A stretch of the entries below is to be set down exactly, running from the line with "Behavioral reflection implies" through the line with "By dynamically adding", both included, and no other line.

□ □ □ □

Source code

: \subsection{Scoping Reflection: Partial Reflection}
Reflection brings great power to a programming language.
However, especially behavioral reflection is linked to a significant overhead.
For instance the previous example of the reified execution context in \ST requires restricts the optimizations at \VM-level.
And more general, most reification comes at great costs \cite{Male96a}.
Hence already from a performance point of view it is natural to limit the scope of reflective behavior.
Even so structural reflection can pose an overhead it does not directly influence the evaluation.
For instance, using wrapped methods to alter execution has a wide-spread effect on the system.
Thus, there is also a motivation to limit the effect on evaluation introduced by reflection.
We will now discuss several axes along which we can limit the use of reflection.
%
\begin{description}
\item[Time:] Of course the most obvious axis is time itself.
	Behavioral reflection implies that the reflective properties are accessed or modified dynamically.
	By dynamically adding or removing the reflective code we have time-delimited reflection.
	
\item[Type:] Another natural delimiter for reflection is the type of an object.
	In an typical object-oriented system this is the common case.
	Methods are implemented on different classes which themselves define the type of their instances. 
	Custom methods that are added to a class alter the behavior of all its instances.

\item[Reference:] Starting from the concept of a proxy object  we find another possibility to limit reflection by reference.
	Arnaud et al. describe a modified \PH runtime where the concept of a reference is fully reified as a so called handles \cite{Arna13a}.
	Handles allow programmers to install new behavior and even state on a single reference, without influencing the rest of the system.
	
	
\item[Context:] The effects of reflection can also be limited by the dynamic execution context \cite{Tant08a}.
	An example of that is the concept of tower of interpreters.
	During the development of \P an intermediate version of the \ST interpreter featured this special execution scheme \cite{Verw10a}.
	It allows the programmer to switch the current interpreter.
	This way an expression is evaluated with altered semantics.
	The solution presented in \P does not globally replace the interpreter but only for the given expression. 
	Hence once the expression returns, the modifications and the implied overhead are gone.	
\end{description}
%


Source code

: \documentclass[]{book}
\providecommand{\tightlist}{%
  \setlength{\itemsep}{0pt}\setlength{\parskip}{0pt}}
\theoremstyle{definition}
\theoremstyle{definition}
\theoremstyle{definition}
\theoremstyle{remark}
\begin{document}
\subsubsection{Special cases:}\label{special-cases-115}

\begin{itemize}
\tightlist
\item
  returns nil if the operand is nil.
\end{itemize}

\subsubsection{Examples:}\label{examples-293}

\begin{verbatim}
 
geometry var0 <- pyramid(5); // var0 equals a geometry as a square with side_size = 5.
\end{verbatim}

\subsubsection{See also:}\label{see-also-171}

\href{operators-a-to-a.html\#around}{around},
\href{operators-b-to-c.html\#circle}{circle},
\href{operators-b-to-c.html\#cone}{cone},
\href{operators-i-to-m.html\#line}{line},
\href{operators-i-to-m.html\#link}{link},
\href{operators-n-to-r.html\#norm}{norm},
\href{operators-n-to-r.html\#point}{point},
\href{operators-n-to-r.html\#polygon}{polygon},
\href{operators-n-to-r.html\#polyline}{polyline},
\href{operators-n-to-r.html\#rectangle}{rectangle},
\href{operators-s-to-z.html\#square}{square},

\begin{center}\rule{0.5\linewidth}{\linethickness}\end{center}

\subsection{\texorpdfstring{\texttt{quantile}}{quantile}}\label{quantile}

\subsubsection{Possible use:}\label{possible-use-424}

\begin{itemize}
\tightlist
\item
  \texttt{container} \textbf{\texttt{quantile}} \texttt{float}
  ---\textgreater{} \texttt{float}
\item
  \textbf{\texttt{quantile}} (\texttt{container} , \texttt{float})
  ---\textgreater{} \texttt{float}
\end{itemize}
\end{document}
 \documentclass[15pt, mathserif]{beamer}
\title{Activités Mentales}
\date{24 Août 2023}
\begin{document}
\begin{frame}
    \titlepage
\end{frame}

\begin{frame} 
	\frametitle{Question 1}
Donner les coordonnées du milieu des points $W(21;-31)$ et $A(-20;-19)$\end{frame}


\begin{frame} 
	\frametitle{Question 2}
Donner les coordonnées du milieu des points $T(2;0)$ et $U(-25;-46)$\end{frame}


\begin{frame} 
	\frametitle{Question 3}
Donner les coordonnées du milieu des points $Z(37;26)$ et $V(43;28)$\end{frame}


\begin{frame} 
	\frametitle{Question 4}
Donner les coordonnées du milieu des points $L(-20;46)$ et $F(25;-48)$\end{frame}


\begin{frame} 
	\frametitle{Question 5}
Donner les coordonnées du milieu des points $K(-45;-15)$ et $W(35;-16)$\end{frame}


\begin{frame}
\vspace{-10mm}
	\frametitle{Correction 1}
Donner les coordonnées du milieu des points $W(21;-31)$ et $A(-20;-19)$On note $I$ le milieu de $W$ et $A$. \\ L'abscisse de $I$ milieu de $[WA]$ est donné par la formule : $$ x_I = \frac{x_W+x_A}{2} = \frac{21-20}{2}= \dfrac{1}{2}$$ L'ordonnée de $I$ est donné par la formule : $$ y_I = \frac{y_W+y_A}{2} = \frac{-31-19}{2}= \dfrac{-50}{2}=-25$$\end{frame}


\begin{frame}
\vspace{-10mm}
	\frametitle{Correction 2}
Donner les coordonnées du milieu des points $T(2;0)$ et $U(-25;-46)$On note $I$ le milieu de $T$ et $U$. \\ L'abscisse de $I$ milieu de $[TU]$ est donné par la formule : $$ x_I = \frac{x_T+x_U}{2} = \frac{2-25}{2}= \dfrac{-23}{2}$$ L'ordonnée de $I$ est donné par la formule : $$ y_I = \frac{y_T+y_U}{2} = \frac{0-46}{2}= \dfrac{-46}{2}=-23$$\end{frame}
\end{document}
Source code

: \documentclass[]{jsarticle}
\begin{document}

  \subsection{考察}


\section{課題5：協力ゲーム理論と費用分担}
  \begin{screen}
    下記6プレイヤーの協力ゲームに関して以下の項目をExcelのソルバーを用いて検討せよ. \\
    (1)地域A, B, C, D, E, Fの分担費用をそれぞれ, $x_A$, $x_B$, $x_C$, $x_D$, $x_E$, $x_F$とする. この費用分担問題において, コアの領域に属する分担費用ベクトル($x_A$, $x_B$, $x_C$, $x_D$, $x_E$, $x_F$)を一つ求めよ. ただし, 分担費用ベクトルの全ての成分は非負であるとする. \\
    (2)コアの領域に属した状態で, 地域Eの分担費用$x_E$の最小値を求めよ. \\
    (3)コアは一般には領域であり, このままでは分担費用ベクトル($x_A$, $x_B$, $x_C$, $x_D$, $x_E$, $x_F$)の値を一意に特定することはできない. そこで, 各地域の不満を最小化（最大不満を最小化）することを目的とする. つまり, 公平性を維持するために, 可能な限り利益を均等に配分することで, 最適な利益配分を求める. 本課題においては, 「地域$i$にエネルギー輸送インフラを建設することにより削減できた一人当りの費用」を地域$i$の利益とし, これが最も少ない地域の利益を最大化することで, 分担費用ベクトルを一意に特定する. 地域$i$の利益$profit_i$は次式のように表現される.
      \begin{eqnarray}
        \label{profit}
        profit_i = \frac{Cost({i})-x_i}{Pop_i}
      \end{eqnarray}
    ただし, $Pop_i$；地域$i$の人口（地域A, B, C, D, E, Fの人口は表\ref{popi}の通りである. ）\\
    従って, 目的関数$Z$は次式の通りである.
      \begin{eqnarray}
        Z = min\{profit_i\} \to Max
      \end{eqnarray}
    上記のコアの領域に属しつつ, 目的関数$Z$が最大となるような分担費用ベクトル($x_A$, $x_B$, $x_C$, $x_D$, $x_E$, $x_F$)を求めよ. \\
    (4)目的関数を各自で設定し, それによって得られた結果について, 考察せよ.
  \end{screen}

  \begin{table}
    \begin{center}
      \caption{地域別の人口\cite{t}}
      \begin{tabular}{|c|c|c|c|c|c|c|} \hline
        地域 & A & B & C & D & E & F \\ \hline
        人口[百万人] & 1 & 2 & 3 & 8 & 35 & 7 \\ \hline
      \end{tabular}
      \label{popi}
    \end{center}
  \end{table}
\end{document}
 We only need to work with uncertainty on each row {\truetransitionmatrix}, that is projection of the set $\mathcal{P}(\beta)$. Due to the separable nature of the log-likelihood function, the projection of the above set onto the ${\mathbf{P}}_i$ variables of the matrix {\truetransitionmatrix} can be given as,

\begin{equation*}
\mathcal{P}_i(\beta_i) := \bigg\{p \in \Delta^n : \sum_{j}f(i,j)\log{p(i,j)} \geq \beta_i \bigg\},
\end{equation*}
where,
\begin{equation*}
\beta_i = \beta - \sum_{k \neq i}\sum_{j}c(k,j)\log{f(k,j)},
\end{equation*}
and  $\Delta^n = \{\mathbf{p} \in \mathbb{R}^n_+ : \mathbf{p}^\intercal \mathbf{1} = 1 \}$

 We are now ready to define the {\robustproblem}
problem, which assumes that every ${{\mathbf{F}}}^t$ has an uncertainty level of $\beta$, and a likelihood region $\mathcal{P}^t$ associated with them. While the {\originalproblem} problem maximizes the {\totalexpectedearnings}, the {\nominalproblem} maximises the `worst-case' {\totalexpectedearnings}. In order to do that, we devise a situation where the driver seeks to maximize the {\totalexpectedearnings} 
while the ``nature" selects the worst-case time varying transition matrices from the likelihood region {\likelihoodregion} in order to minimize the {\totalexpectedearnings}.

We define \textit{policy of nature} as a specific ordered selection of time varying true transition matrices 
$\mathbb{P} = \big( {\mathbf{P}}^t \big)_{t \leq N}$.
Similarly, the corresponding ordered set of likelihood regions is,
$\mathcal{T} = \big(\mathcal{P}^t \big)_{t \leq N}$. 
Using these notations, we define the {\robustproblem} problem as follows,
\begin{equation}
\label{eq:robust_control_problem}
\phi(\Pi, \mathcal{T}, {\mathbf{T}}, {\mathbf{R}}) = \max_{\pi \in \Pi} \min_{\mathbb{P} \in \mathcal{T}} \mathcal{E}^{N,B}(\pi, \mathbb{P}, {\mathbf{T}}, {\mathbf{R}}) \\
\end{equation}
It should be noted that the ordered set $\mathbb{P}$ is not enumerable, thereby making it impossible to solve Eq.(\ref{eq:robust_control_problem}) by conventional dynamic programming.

□ □ □ □

RESULT BELOW -
	Behavioral reflection implies that the reflective properties are accessed or modified dynamically.
	By dynamically adding or removing the reflective code we have time-delimited reflection.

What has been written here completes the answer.